→ **TASK DIRECTIONS**:
Find the lines of data that contain the string "denominator", then list them.

:::

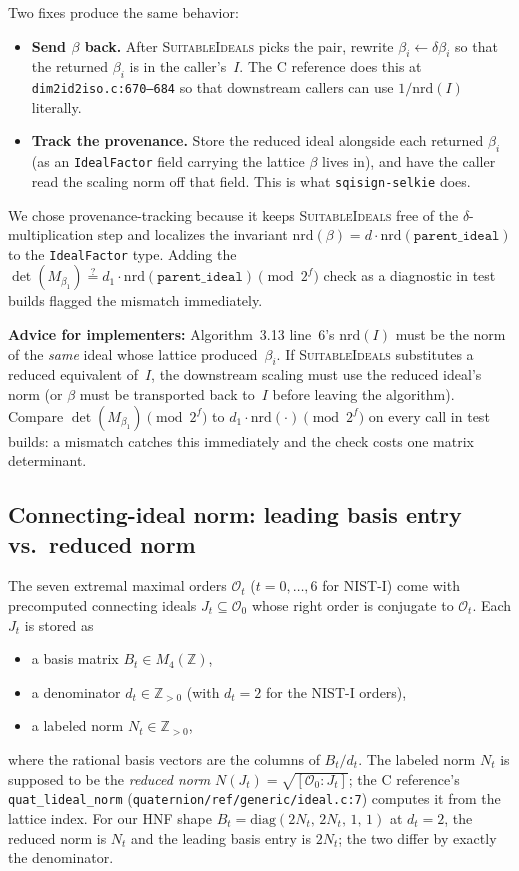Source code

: Two fixes produce the same behavior:
\begin{itemize}
  \item \textbf{Send $\beta$ back.}  After \textsc{SuitableIdeals}
    picks the pair, rewrite $\beta_i \leftarrow \delta \beta_i$ so
    that the returned $\beta_i$ is in the caller's~$I$.  The C
    reference does this at \texttt{dim2id2iso.c:670--684} so that
    downstream callers can use $1/\mathrm{nrd}(I)$ literally.
  \item \textbf{Track the provenance.}  Store the reduced ideal
    alongside each returned $\beta_i$ (as an \texttt{IdealFactor}
    field carrying the lattice $\beta$ lives in), and have the
    caller read the scaling norm off that field.  This is what
    \texttt{sqisign-selkie} does.
\end{itemize}
We chose provenance-tracking because it keeps
\textsc{SuitableIdeals} free of the $\delta$-multiplication step
and localizes the invariant
$\mathrm{nrd}(\beta) = d \cdot \mathrm{nrd}(\mathtt{parent\_ideal})$
to the \texttt{IdealFactor} type.  Adding the
$\det(M_{\beta_1}) \stackrel{?}{=} d_1 \cdot
\mathrm{nrd}(\mathtt{parent\_ideal}) \pmod{2^f}$ check as a
diagnostic in test builds flagged the mismatch immediately.

\noindent
\textbf{Advice for implementers:} Algorithm~3.13 line~6's
$\mathrm{nrd}(I)$ must be the norm of the \emph{same} ideal whose
lattice produced~$\beta_i$.  If \textsc{SuitableIdeals}
substitutes a reduced equivalent of~$I$, the downstream scaling
must use the reduced ideal's norm (or $\beta$ must be transported
back to~$I$ before leaving the algorithm).  Compare
$\det(M_{\beta_1}) \pmod{2^f}$ to $d_1 \cdot \mathrm{nrd}(\cdot)
\pmod{2^f}$ on every call in test builds: a mismatch catches this
immediately and the check costs one matrix determinant.

\subsection{Connecting-ideal norm: leading basis entry vs.\
  reduced norm}
\label{sec:bug-connecting-ideal-norm}

The seven extremal maximal orders $\mathcal{O}_t$ ($t = 0, \ldots, 6$
for NIST-I) come with precomputed connecting ideals
$J_t \subseteq \mathcal{O}_0$ whose right order is conjugate to
$\mathcal{O}_t$.  Each $J_t$ is stored as
\begin{itemize}
\item a basis matrix $B_t \in M_4(\mathbb{Z})$,
\item a denominator $d_t \in \mathbb{Z}_{>0}$ (with $d_t = 2$ for
  the NIST-I orders),
\item a labeled norm $N_t \in \mathbb{Z}_{>0}$,
\end{itemize}
where the rational basis vectors are the columns of $B_t / d_t$.
The labeled norm $N_t$ is supposed to be the \emph{reduced norm}
$N(J_t) = \sqrt{[\mathcal{O}_0 : J_t]}$; the C reference's
\texttt{quat\_lideal\_norm}
(\texttt{quaternion/ref/generic/ideal.c:7}) computes it from the
lattice index.  For our HNF shape
$B_t = \mathrm{diag}(2N_t,\, 2N_t,\, 1,\, 1)$ at $d_t = 2$, the
reduced norm is $N_t$ and the leading basis entry is $2 N_t$;
the two differ by exactly the denominator.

:::

→ **WRITTEN ANSWER**:
\item a denominator $d_t \in \mathbb{Z}_{>0}$ (with $d_t = 2$ for
the two differ by exactly the denominator.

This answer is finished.